在Databricks中追加值到已存在值的行中。

huangapple go评论64阅读模式
英文:

Append Value in rows with existing value in Databricks

问题

我是Databricks的新手,如果我听起来很蠢,请谅解。

我有一个需求,我正在对一个数据框进行验证,我目前为每个验证定义了函数,比如一个用于检查空值,一个用于检查日期范围,每当我的函数符合验证规则时,它应该在Validation remarks列中标记为1,如下所示:

Name	ID	Date_of Birth	position	Validation remarks
dam 	1	02-04-1992	Manager 	
dana		02-04-1992	Associate	1
rich	3	02-04-1992	VP	
danial	4	02-04-1992	CEO	
mathew		02-04-1910	Manager 	1

但问题在于,我无法确定函数标记为1的原因是什么,是因为ID列为空,还是因为出生日期超过100年,或者两者都可能。

所以我想知道是否可以附加原因,如下所示。

Name	ID	Date_of Birth	position	Validation remarks
dam 	1	02-04-1992	Manager 	
dana		02-04-1992	Associate	ID为空
rich	3	02-04-1992	VP	
danial	4	02-04-1992	CEO	
mathew		02-04-1910	Manager 	['ID为空', '出生日期超过100年']

也就是说,如果行的ID为空,那么稍后如果它还具有出生日期超过100年,也附加该值,就像上面一样。

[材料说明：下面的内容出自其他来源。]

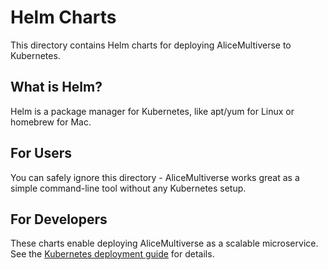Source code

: # Helm Charts

This directory contains Helm charts for deploying AliceMultiverse to Kubernetes.

## What is Helm?

Helm is a package manager for Kubernetes, like apt/yum for Linux or homebrew for Mac.

## For Users

You can safely ignore this directory - AliceMultiverse works great as a simple command-line tool without any Kubernetes setup.

## For Developers

These charts enable deploying AliceMultiverse as a scalable microservice. See the [Kubernetes deployment guide](../k8s/README.md) for details.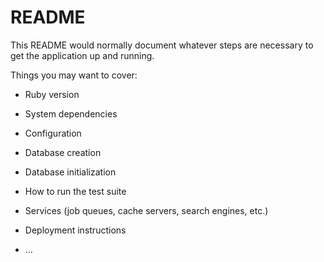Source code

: # README

This README would normally document whatever steps are necessary to get the
application up and running.

Things you may want to cover:

* Ruby version

* System dependencies

* Configuration

* Database creation

* Database initialization

* How to run the test suite

* Services (job queues, cache servers, search engines, etc.)

* Deployment instructions

* ...


<!-- 1. Created Product, category and User model, controllers and views
2. Creates authorization without devise https://levelup.gitconnected.com/simple-authentication-guide-with-ruby-on-rails-16a6255f0be8    
3. Creates elastic search functionality in rails https://www.youtube.com/watch?v=Pse-2ZkVaTs&list=PLjQo0sojbbxWcy_byqkbe7j3boVTQurf9
4. Adds -->

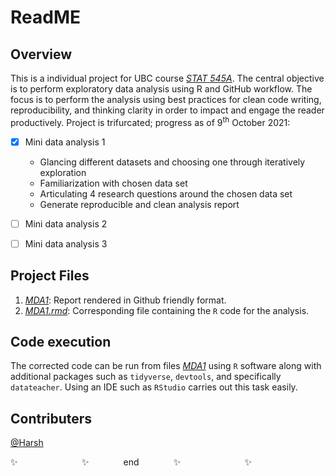 # ReadME

## Overview
This is a individual project for UBC course *[STAT 545A](https://stat545.stat.ubc.ca/syllabus-545a/)*. The central objective is to perform exploratory data analysis using R and GitHub workflow. The focus is to perform the analysis using best practices for clean code writing, reproducibility, and thinking clarity in order to impact and engage the reader productively. Project is trifurcated; progress as of 9<sup>th</sup> October 2021:

- [x] Mini data analysis 1
  * Glancing different datasets and choosing one through iteratively exploration
  * Familiarization with chosen data set
  * Articulating 4 research questions around the chosen data set
  * Generate reproducible and clean analysis report
- [ ] Mini data analysis 2
- [ ] Mini data analysis 3
  

## Project Files
1. *[MDA1](/MDA1.md)*: Report rendered in Github friendly format.
2. *[MDA1.rmd](/MDA1.rmd)*: Corresponding file containing the `R` code for the analysis.

## Code execution
The corrected code can be run from files *[MDA1](/MDA1.Rmd)* using `R` software along with additional packages such as `tidyverse`, `devtools`, and specifically  `datateacher`. Using an IDE such as `RStudio` carries out this task easily.

## Contributers
[@Harsh](https://github.com/hs235)


:sparkles: &nbsp;&nbsp;&nbsp;&nbsp;&nbsp;&nbsp;&nbsp;&nbsp;&nbsp;&nbsp;&nbsp;&nbsp;&nbsp;&nbsp;&nbsp;&nbsp;&nbsp;&nbsp;&nbsp;&nbsp;&nbsp;&nbsp;&nbsp;&nbsp; :sparkles: &nbsp;&nbsp;&nbsp;&nbsp;&nbsp;&nbsp;&nbsp;&nbsp;&nbsp;&nbsp;&nbsp;&nbsp; end &nbsp;&nbsp;&nbsp;&nbsp;&nbsp;&nbsp;&nbsp;&nbsp;&nbsp;&nbsp;&nbsp;&nbsp; :sparkles: &nbsp;&nbsp;&nbsp;&nbsp;&nbsp;&nbsp;&nbsp;&nbsp;&nbsp;&nbsp;&nbsp;&nbsp;&nbsp;&nbsp;&nbsp;&nbsp;&nbsp;&nbsp;&nbsp;&nbsp;&nbsp;&nbsp;&nbsp;&nbsp; :sparkles:

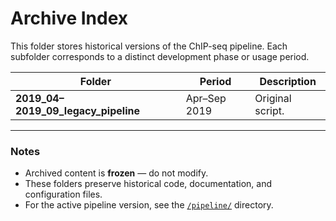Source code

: # Archive Index

This folder stores historical versions of the ChIP-seq pipeline.
Each subfolder corresponds to a distinct development phase or usage period.

| Folder | Period | Description |
|--------|---------|-------------|
| **2019_04–2019_09_legacy_pipeline** | Apr–Sep 2019 | Original script.|

---

### Notes
- Archived content is **frozen** — do not modify.
- These folders preserve historical code, documentation, and configuration files.
- For the active pipeline version, see the [`/pipeline/`](../pipeline) directory.

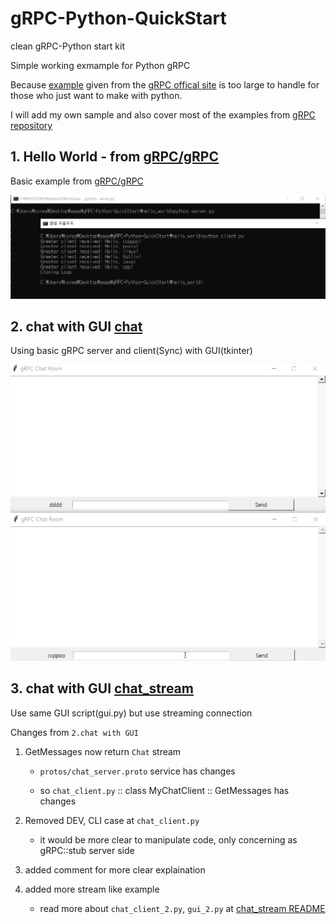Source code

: # gRPC-Python-QuickStart

clean gRPC-Python start kit

Simple working exmample for Python gRPC

Because [example](https://github.com/grpc/grpc) given from the
[gRPC offical site](https://grpc.io/docs/languages/python/quickstart/) is too large to handle for those who just want to make with python.

I will add my own sample and also cover most of the examples from [gRPC repository](https://github.com/grpc/grpc/tree/master/examples/python)

## 1. Hello World - from [gRPC/gRPC](https://github.com/grpc/grpc)

Basic example from [gRPC/gRPC](https://github.com/grpc/grpc)

![hello_world_image](./hello_world/images/preview.PNG)

## 2. chat with GUI [chat](./chat/README.md)

Using basic gRPC server and client(Sync) with GUI(tkinter)

![chat_example_image](./chat/images/gRPC_chat.gif)

## 3. chat with GUI [chat_stream](./chat_stream/README.md)

Use same GUI script(gui.py) but use streaming connection

Changes from `2.chat with GUI`

1. GetMessages now return `Chat` stream

   - `protos/chat_server.proto` service has changes

   - so `chat_client.py` :: class MyChatClient :: GetMessages has changes

2. Removed DEV, CLI case at `chat_client.py`

   - it would be more clear to manipulate code, only concerning as gRPC::stub server side

3. added comment for more clear explaination

4. added more stream like example

   - read more about `chat_client_2.py`, `gui_2.py` at [chat_stream README](./chat_stream/README.md)
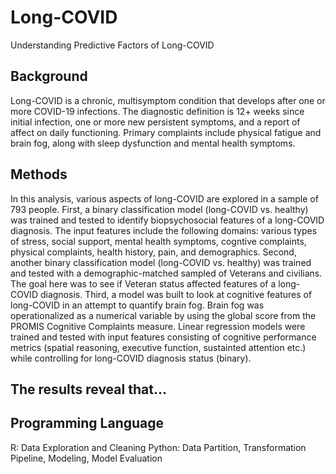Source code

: # Long-COVID
Understanding Predictive Factors of Long-COVID

## Background
Long-COVID is a chronic, multisymptom condition that develops after one or more COVID-19 infections. The diagnostic definition is 12+ weeks since initial infection, one or more new persistent symptoms, and a report of affect on daily functioning. Primary complaints include physical fatigue and brain fog, along with sleep dysfunction and mental health symptoms.
## Methods
In this analysis, various aspects of long-COVID are explored in a sample of 793 people. First, a binary classification model (long-COVID vs. healthy) was trained and tested to identify biopsychosocial features of a long-COVID diagnosis. The input features include the following domains: various types of stress, social support, mental health symptoms, cogntive complaints, physical complaints, health history, pain, and demographics. Second, another binary classification model (long-COVID vs. healthy) was trained and tested with a demographic-matched sampled of Veterans and civilians. The goal here was to see if Veteran status affected features of a long-COVID diagnosis. Third, a model was built to look at cognitive features of long-COVID in an attempt to quantify brain fog. Brain fog was operationalized as a numerical variable by using the global score from the PROMIS Cognitive Complaints measure. Linear regression models were trained and tested with input features consisting of cognitive performance metrics (spatial reasoning, executive function, sustainted attention etc.) while controlling for long-COVID diagnosis status (binary).

## The results reveal that...

## Programming Language
R: Data Exploration and Cleaning
Python: Data Partition, Transformation Pipeline, Modeling, Model Evaluation
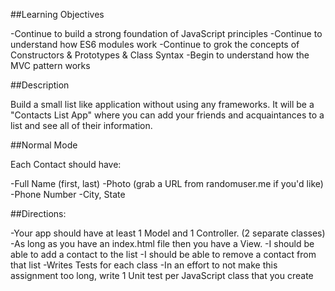 ##Learning Objectives

-Continue to build a strong foundation of JavaScript principles
-Continue to understand how ES6 modules work
-Continue to grok the concepts of Constructors & Prototypes & Class Syntax
-Begin to understand how the MVC pattern works

##Description

Build a small list like application without using any frameworks. It will be a "Contacts List App" where you can add your friends and acquaintances to a list and see all of their information.

##Normal Mode

Each Contact should have:

-Full Name (first, last)
-Photo (grab a URL from randomuser.me if you'd like)
-Phone Number
-City, State

##Directions:

-Your app should have at least 1 Model and 1 Controller. (2 separate classes)
-As long as you have an index.html file then you have a View.
-I should be able to add a contact to the list
-I should be able to remove a contact from that list
-Writes Tests for each class
-In an effort to not make this assignment too long, write 1 Unit test per JavaScript class that you create
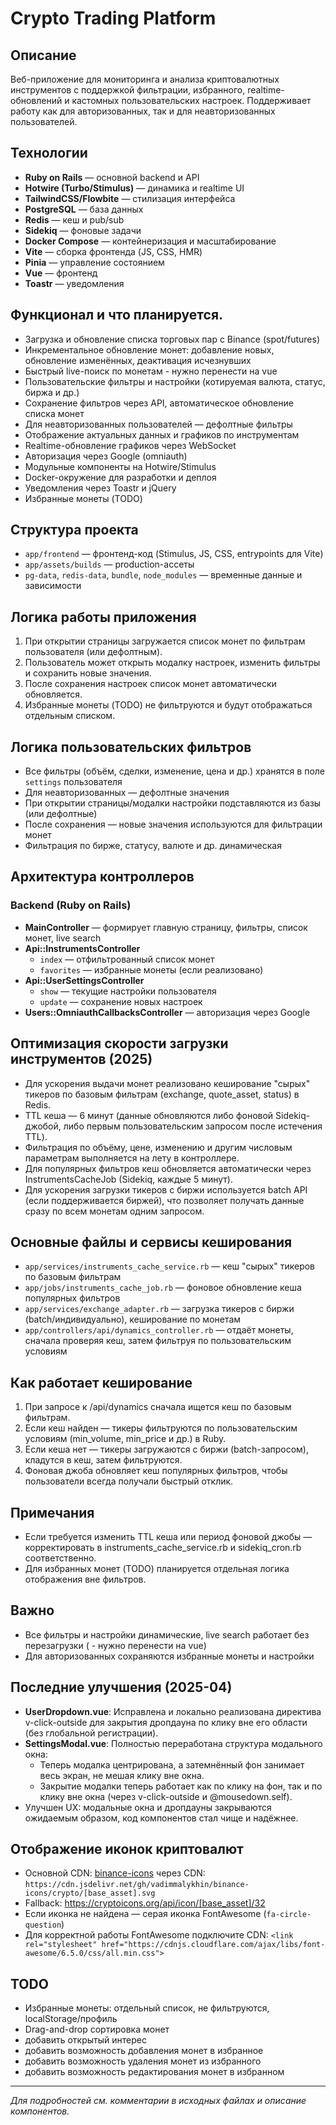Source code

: # Crypto Trading Platform

## Описание

Веб-приложение для мониторинга и анализа криптовалютных инструментов с поддержкой фильтрации, избранного, realtime-обновлений и кастомных пользовательских настроек. Поддерживает работу как для авторизованных, так и для неавторизованных пользователей.

## Технологии

- **Ruby on Rails** — основной backend и API
- **Hotwire (Turbo/Stimulus)** — динамика и realtime UI
- **TailwindCSS/Flowbite** — стилизация интерфейса
- **PostgreSQL** — база данных
- **Redis** — кеш и pub/sub
- **Sidekiq** — фоновые задачи
- **Docker Compose** — контейнеризация и масштабирование
- **Vite** — сборка фронтенда (JS, CSS, HMR)
- **Pinia** — управление состоянием
- **Vue** — фронтенд
- **Toastr** — уведомления


## Функционал и что планируется.

- Загрузка и обновление списка торговых пар с Binance (spot/futures)
- Инкрементальное обновление монет: добавление новых, обновление изменённых, деактивация исчезнувших
- Быстрый live-поиск по монетам - нужно перенести на vue
- Пользовательские фильтры и настройки (котируемая валюта, статус, биржа и др.)
- Сохранение фильтров через API, автоматическое обновление списка монет
- Для неавторизованных пользователей — дефолтные фильтры
- Отображение актуальных данных и графиков по инструментам
- Realtime-обновление графиков через WebSocket
- Авторизация через Google (omniauth)
- Модульные компоненты на Hotwire/Stimulus
- Docker-окружение для разработки и деплоя
- Уведомления через Toastr и jQuery
- Избранные монеты (TODO)

## Структура проекта

- `app/frontend` — фронтенд-код (Stimulus, JS, CSS, entrypoints для Vite)
- `app/assets/builds` — production-ассеты
- `pg-data`, `redis-data`, `bundle`, `node_modules` — временные данные и зависимости

## Логика работы приложения

1. При открытии страницы загружается список монет по фильтрам пользователя (или дефолтным).
2. Пользователь может открыть модалку настроек, изменить фильтры и сохранить новые значения.
3. После сохранения настроек список монет автоматически обновляется.
4. Избранные монеты (TODO) не фильтруются и будут отображаться отдельным списком.

## Логика пользовательских фильтров

- Все фильтры (объём, сделки, изменение, цена и др.) хранятся в поле `settings` пользователя
- Для неавторизованных — дефолтные значения
- При открытии страницы/модалки настройки подставляются из базы (или дефолтные)
- После сохранения — новые значения используются для фильтрации монет
- Фильтрация по бирже, статусу, валюте и др. динамическая

## Архитектура контроллеров

### Backend (Ruby on Rails)
- **MainController** — формирует главную страницу, фильтры, список монет, live search
- **Api::InstrumentsController**
  - `index` — отфильтрованный список монет
  - `favorites` — избранные монеты (если реализовано)
- **Api::UserSettingsController**
  - `show` — текущие настройки пользователя
  - `update` — сохранение новых настроек
- **Users::OmniauthCallbacksController** — авторизация через Google

## Оптимизация скорости загрузки инструментов (2025)

- Для ускорения выдачи монет реализовано кеширование "сырых" тикеров по базовым фильтрам (exchange, quote_asset, status) в Redis.
- TTL кеша — 6 минут (данные обновляются либо фоновой Sidekiq-джобой, либо первым пользовательским запросом после истечения TTL).
- Фильтрация по объёму, цене, изменению и другим числовым параметрам выполняется на лету в контроллере.
- Для популярных фильтров кеш обновляется автоматически через InstrumentsCacheJob (Sidekiq, каждые 5 минут).
- Для ускорения загрузки тикеров с биржи используется batch API (если поддерживается биржей), что позволяет получать данные сразу по всем монетам одним запросом.

## Основные файлы и сервисы кеширования
- `app/services/instruments_cache_service.rb` — кеш "сырых" тикеров по базовым фильтрам
- `app/jobs/instruments_cache_job.rb` — фоновое обновление кеша популярных фильтров
- `app/services/exchange_adapter.rb` — загрузка тикеров с биржи (batch/индивидуально), кеширование по монетам
- `app/controllers/api/dynamics_controller.rb` — отдаёт монеты, сначала проверяя кеш, затем фильтруя по пользовательским условиям

## Как работает кеширование
1. При запросе к /api/dynamics сначала ищется кеш по базовым фильтрам.
2. Если кеш найден — тикеры фильтруются по пользовательским условиям (min_volume, min_price и др.) в Ruby.
3. Если кеша нет — тикеры загружаются с биржи (batch-запросом), кладутся в кеш, затем фильтруются.
4. Фоновая джоба обновляет кеш популярных фильтров, чтобы пользователи всегда получали быстрый отклик.

## Примечания
- Если требуется изменить TTL кеша или период фоновой джобы — корректировать в instruments_cache_service.rb и sidekiq_cron.rb соответственно.
- Для избранных монет (TODO) планируется отдельная логика отображения вне фильтров.

## Важно

- Все фильтры и настройки динамические, live search работает без перезагрузки ( - нужно перенести на vue)
- Для авторизованных сохраняются избранные монеты и настройки

## Последние улучшения (2025-04)

- **UserDropdown.vue**: Исправлена и локально реализована директива v-click-outside для закрытия дропдауна по клику вне его области (без глобальной регистрации).
- **SettingsModal.vue**: Полностью переработана структура модального окна:
  - Теперь модалка центрирована, а затемнённый фон занимает весь экран, не мешая клику вне окна.
  - Закрытие модалки теперь работает как по клику на фон, так и по клику вне окна (через v-click-outside и @mousedown.self).
- Улучшен UX: модальные окна и дропдауны закрываются ожидаемым образом, код компонентов стал чище и надёжнее.

## Отображение иконок криптовалют

- Основной CDN: [binance-icons](https://github.com/VadimMalykhin/binance-icons) через CDN:
  `https://cdn.jsdelivr.net/gh/vadimmalykhin/binance-icons/crypto/[base_asset].svg`
- Fallback: https://cryptoicons.org/api/icon/[base_asset]/32
- Если иконка не найдена — серая иконка FontAwesome (`fa-circle-question`)
- Для корректной работы FontAwesome подключите CDN:
  `<link rel="stylesheet" href="https://cdnjs.cloudflare.com/ajax/libs/font-awesome/6.5.0/css/all.min.css">`

## TODO
- Избранные монеты: отдельный список, не фильтруются, localStorage/профиль
- Drag-and-drop сортировка монет
- добавить открытый интерес
- добавить возможность добавления монет в избранное
- добавить возможность удаления монет из избранного
- добавить возможность редактирования монет в избранном

---

_Для подробностей см. комментарии в исходных файлах и описание компонентов._
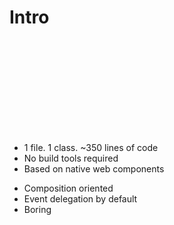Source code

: # Intro

<div class="hero">
  <div class="tonic-icon">
    <a href="https://github.com/optoolco/tonic">
      <svg>
        <use xlink:href="./logo-sprite.svg#tonic_logo">
      </svg>
    </a>
  </div>
  <div class="row">
    <div class="col">
      <ul>
        <li>1 file. 1 class. ~350 lines of code</li>
        <li>No build tools required</li>
        <li>Based on native web components</li>
      </ul>
    </div>
    <div class="col">
      <ul>
        <li>Composition oriented</li>
        <li>Event delegation by default</li>
        <li>Boring</li>
      </ul>
    </div>
  </div>
</div>
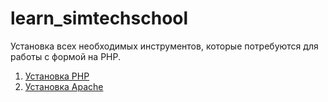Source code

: # learn_simtechschool
Установка всех необходимых инструментов, которые потребуются для работы с формой на PHP.

1. [Установка PHP](https://github.com/RungeKut/learn_simtechschool/tree/main/%23001_Install_PHP#readme)
2. [Установка Apache](https://github.com/RungeKut/learn_simtechschool/tree/main/%23002_Install_Apache#readme)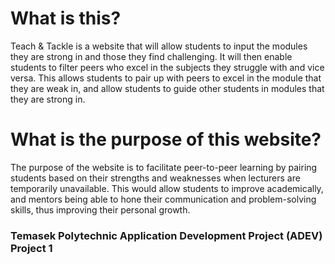 # What is this?
Teach & Tackle is a website that will allow students to input the modules they are strong in and those they find challenging. It will then enable students to filter peers who excel in the subjects they struggle with and vice versa. This allows students to pair up with peers to excel in the module that they are weak in, and allow students to guide other students in modules that they are strong in.

# What is the purpose of this website?
The purpose of the website is to facilitate peer-to-peer learning by pairing students based on their strengths and weaknesses when lecturers are temporarily unavailable. This would allow students to improve academically, and mentors being able to hone their communication and problem-solving skills, thus improving their personal growth.

### Temasek Polytechnic Application Development Project (ADEV) Project 1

我只想知道如何将值附加到Validation remarks

英文:

I am new to Databricks so bear with me if I sound stupid.
I have a requirement wherein I am doing validations to a data frame and I currently have defined functions for each validation like one for null-check one for Date_range, every time my function meets the validation rules it should mark 1 in **Validation_remark **column like below

Name	ID	Date_of Birth	position	Validation remarks
dam 	1	02-04-1992	Manager 	
dana		02-04-1992	Associate	1
rich	3	02-04-1992	VP	
danial	4	02-04-1992	CEO	
mathew		02-04-1910	Manager 	1

but the problem here here is i am not able to figure out what is the reason for the function to mark it 1 whether it's because ID col is empty or whether it's because Date_of_birth os > 100 years or may be both.

So I want to know if I can append the reason like below.

Name	ID	Date_of Birth	position	Validation remarks
dam 	1	02-04-1992	Manager 	
dana		02-04-1992	Associate	ID id null
rich	3	02-04-1992	VP	
danial	4	02-04-1992	CEO	
mathew		02-04-1910	Manager 	['ID is null', 'Date_of_Birth is > 100 years']

i.e if the row have blank ID then note that late if it also has Date_of Birth > 100 years append that value as well like above.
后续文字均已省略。